La télévision publique c’est aussi la création et ses programmes y font largement place. France Télévisions, bien au-delà de ses strictes obligations, a engagé un plan quinquennal lui permettant aujourd’hui d’y consacrer chaque jour 1 million d’euros. Elle répond en cela à une attente profonde des téléspectateurs, qui lassés des standards anglo-saxons, manifestent un nouvel appétit pour le documentaire, la fiction française ou le spectacle vivant. C’est un ciment fort pour la Nation car une Nation, un peuple, ne peuvent exister ni perdurer sans que des liens fédérateurs permettent aux citoyens qui les composent de se reconnaître dans un destin collectif. Une langue, une histoire et une organisation politique communes forment bien sûr le socle de notre cohésion nationale mais dans une société de communication comme la nôtre, le service public audiovisuel participe pleinement au maintien et au renforcement du lien social. C’est aussi parce qu’ils se reconnaissent dans le reflet des images qui leur sont présentées que les français cultivent leur sentiment d’appartenance à la communauté nationale. Que la France traverse une crise sociale ou qu’elle trébuche sur son passé, et c’est le service public qui accueille le débat, l’organise, permet qu’il s’exprime. Nous avons, à cet égard, mille raisons d’être fiers de notre télévision publique. Néanmoins, pour qu’elle puisse poursuivre sa mission, il faudra réviser l’épineuse question de son financement. N’étant pas l’objet du présent projet de loi, nous ne pourrons toutefois rester sans réagir face au coût en perpétuelle augmentation des grilles de programme. A chaque nouvel exercice, la télévision publique se trouve confrontée à une équation budgétaire quasi-insoluble, qu’elle résout pourtant, au-delà de ce qu’on lui demande, en répondant à une exigence croissante des pouvoirs publics en terme de diversité et de qualité.

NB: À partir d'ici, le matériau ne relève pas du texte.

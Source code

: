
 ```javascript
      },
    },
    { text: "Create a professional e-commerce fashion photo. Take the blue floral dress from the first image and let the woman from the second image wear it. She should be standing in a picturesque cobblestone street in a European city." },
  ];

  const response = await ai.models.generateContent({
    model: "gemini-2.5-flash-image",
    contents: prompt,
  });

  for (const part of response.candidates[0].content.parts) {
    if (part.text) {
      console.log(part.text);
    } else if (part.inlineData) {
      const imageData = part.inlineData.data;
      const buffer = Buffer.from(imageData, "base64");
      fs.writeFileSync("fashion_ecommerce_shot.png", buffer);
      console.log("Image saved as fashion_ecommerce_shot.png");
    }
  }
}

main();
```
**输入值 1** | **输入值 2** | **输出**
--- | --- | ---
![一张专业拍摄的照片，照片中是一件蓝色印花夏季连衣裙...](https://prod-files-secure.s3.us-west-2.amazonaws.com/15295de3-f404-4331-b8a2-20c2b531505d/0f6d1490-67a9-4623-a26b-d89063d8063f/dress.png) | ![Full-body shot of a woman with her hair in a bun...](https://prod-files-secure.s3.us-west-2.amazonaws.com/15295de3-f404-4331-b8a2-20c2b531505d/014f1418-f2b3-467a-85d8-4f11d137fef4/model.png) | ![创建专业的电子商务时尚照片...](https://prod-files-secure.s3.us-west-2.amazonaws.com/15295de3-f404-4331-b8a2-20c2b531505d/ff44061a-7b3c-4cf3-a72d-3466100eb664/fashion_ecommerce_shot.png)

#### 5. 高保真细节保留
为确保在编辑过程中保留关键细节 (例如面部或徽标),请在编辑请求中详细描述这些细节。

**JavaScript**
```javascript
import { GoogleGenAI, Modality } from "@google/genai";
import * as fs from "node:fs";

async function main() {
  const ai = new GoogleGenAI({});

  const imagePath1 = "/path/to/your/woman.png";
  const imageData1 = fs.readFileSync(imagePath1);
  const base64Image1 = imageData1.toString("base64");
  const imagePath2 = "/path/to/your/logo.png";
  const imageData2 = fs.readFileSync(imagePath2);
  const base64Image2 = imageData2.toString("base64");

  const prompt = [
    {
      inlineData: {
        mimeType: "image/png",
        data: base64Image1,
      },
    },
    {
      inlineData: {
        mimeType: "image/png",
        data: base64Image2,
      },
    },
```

La télévision publique est aujourd’hui à un tournant de son existence. Dans un environnement technologique, économique et social aux équilibres bouleversés, il serait irresponsable de maintenir le statu quo sur la question de son rôle, de ses missions et ses ressources. Le débat présidentiel qui s’ouvre doit permettre de l’aborder sans faux semblant.